Pour moi, il était important que Cosette soit le personnage central du livre, mais sans qu’elle soit omniprésente et sans que ce soit le premier rôle. Mais d'une certaine façon, l'héritage de Jean Valjean, c'est elle. Elle aurait pu prendre un amant, mais elle ne le fait pas parce qu’elle est fidèle au souvenir de Jean Valjean.

Vous aimez, je crois, particulièrement le XIXe siècle. Pourquoi ce siècle ?
D’abord, c'est la fin de l'épopée napoléonienne. Là, il n’y a pas de place pour les lâches, pour les cauteleux, pour les madrés, les affairistes comme Thénardier.
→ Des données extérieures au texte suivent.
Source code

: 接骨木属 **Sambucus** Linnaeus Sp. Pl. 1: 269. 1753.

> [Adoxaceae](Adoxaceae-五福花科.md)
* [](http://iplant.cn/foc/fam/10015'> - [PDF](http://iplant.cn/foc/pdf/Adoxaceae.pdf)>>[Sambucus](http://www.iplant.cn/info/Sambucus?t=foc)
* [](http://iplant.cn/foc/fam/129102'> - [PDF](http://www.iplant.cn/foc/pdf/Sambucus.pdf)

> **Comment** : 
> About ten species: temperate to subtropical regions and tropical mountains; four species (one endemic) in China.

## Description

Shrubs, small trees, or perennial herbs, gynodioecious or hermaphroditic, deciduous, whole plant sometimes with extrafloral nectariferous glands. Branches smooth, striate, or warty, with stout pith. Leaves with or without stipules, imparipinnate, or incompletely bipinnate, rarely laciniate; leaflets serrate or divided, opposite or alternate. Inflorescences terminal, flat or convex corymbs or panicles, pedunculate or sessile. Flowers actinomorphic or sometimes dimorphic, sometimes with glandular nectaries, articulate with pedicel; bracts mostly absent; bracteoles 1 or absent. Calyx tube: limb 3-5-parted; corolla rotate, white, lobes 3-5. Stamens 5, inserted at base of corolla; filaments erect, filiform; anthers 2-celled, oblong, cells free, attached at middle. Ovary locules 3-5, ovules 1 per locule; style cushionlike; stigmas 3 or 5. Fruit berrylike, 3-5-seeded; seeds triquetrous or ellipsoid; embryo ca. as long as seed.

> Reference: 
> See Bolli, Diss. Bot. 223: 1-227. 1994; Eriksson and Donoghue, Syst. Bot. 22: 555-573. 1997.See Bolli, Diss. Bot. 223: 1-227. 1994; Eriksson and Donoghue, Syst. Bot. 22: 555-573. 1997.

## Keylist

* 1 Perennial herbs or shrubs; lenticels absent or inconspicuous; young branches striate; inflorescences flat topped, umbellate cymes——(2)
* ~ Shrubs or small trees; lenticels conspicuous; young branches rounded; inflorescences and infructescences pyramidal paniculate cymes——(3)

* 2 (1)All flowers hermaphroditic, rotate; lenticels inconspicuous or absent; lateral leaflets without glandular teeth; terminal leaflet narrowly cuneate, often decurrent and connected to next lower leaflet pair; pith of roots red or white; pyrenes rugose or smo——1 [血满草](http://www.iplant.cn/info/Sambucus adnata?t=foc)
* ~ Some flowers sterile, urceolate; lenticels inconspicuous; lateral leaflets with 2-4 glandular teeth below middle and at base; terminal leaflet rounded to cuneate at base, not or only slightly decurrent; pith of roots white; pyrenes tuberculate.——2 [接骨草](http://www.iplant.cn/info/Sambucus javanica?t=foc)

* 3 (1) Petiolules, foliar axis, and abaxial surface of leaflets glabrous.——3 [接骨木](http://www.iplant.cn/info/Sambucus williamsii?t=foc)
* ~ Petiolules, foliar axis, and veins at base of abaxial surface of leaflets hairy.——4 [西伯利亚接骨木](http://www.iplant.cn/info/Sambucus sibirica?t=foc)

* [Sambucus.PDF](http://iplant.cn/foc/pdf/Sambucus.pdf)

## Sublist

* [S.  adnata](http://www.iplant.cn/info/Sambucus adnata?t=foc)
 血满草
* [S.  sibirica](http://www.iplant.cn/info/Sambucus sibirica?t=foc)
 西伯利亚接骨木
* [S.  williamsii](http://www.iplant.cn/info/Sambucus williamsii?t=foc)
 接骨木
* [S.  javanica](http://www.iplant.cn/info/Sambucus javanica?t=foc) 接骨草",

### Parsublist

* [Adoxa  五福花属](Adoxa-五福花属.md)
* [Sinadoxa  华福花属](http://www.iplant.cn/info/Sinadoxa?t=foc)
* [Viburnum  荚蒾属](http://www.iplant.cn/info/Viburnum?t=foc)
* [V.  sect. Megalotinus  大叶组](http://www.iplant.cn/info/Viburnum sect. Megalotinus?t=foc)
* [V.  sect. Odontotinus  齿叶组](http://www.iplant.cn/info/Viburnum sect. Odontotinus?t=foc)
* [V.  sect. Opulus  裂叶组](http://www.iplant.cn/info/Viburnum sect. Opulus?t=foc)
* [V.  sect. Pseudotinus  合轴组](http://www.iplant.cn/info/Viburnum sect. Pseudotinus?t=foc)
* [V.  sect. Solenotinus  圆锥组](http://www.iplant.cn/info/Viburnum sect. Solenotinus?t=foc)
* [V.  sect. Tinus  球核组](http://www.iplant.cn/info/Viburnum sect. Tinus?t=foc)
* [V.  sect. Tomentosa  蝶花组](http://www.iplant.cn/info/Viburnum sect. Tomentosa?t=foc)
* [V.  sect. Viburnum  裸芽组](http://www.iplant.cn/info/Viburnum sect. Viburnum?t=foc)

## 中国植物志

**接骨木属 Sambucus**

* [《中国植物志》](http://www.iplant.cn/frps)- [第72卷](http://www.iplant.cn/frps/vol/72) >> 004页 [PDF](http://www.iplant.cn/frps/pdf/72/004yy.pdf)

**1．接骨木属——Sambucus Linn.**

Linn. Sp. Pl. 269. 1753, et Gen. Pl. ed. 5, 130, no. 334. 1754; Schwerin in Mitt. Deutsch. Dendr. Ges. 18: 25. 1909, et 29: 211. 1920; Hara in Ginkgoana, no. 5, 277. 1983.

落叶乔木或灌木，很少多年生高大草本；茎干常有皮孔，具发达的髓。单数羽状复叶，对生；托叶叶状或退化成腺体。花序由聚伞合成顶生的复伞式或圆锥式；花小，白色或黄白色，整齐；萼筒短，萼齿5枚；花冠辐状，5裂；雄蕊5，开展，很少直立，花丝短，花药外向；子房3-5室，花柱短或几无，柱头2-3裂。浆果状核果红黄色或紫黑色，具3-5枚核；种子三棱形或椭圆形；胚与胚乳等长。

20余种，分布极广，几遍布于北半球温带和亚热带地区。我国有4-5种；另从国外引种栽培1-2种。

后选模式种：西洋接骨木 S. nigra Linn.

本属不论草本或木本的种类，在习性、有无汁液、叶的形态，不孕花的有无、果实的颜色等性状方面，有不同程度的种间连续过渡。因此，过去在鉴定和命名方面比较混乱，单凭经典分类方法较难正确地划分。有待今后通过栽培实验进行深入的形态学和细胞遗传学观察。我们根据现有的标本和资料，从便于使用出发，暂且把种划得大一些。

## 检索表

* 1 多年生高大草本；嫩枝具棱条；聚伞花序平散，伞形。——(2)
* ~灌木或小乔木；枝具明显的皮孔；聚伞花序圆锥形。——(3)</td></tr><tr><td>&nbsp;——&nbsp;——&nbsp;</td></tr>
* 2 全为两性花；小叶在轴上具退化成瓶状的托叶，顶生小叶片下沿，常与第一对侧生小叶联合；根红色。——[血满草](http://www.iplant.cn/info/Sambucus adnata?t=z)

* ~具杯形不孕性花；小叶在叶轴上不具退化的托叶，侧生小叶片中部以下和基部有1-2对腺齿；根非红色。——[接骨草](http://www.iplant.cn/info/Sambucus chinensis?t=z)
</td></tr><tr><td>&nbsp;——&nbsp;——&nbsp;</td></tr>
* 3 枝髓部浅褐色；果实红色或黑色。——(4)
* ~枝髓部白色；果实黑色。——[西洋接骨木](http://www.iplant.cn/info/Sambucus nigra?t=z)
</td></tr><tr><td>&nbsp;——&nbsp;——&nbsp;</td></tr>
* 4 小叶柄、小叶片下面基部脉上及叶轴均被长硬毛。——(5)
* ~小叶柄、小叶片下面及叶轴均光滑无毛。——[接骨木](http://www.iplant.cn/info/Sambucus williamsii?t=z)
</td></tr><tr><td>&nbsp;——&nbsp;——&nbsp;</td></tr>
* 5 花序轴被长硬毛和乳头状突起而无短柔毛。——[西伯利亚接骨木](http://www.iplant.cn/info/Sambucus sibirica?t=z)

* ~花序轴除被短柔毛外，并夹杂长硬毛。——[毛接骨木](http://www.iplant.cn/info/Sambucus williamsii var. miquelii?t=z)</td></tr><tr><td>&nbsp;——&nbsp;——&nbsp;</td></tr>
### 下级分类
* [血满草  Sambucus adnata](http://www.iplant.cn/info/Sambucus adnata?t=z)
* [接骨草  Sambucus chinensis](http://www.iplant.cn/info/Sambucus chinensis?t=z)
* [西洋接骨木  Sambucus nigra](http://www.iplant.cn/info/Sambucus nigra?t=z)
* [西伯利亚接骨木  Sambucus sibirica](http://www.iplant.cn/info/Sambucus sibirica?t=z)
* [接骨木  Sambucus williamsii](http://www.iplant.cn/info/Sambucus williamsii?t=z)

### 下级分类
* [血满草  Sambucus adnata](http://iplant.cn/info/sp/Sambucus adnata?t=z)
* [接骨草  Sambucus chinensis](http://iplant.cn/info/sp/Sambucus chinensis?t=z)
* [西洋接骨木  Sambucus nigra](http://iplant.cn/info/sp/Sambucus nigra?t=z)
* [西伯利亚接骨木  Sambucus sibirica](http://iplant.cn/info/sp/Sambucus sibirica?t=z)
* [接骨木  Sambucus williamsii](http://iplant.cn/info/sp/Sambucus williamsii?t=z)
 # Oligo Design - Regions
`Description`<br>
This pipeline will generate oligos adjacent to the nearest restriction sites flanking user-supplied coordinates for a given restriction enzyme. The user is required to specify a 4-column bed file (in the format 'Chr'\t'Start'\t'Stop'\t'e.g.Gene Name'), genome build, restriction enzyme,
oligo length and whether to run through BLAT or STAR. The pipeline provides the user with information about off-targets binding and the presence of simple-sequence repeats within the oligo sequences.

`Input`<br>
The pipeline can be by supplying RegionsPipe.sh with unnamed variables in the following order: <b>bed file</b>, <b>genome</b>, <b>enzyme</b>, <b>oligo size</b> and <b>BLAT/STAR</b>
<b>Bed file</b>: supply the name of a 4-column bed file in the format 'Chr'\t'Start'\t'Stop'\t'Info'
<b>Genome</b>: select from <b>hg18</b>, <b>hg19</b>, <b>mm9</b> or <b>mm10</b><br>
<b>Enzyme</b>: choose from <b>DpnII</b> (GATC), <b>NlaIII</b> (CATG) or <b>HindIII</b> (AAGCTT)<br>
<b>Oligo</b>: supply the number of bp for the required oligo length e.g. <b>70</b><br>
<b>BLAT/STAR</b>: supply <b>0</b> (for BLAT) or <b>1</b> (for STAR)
Après l'empire, j'aime un peu moins, parce que c’est moins épique, moins héroïque ; apparaissent des gens qui sont la troisième aristocratie. Après la noblesse traditionnelle et la noblesse d'empire, c'est la noblesse de l’argent. Ceux-là, j'ai moins de sympathie pour eux, parce que c'est la spéculation, etc. Il y a un aspect du romantisme de ce XIXe siècle passionnant, c’est qu'on peut faire des personnages comme Marius, ou comme Javert, qui tiennent face à cet assaut de médiocrité. On ne peut pas tout avoir avec l'argent, hé non !

Dans le XIXe siècle, j’aime les héros sombres, un peu ténébreux, comme Marius. Il est ténébreux, il se trompe. Mais on a le droit de se tromper dans la vie. A partir du moment où l’on récupère et où l’on fait la vie au lieu de se laisser faire.

Quels sont les auteurs contemporains que vous appréciez particulièrement ?
Céline, Marcel Aymé, Henri Calais, Antoine Blondain...

Qu'est-ce qui vous a amené à écrire un jour ?
Une femme… la première ! J'avais 19 ans, elle en avait 16 et demi, et je lui ai écrit des poésies ! J’aimais beaucoup Aragon et d’autres poètes, et mon premier livre, ce fut donc un recueil de poésies (la Fête océane). J'en ai écrit d'autres, mais celui-là, je l'ai édité, parce que je l’avais fait pour elle.

En écrivant de la poésie, j'ai eu envie de raconter des histoires dans lesquelles il pourrait y avoir des sentiments aussi forts que ceux qu’avait suscités chez moi cette jeune fille…

Je trouve cela très beau. Quelle chance elle a eue.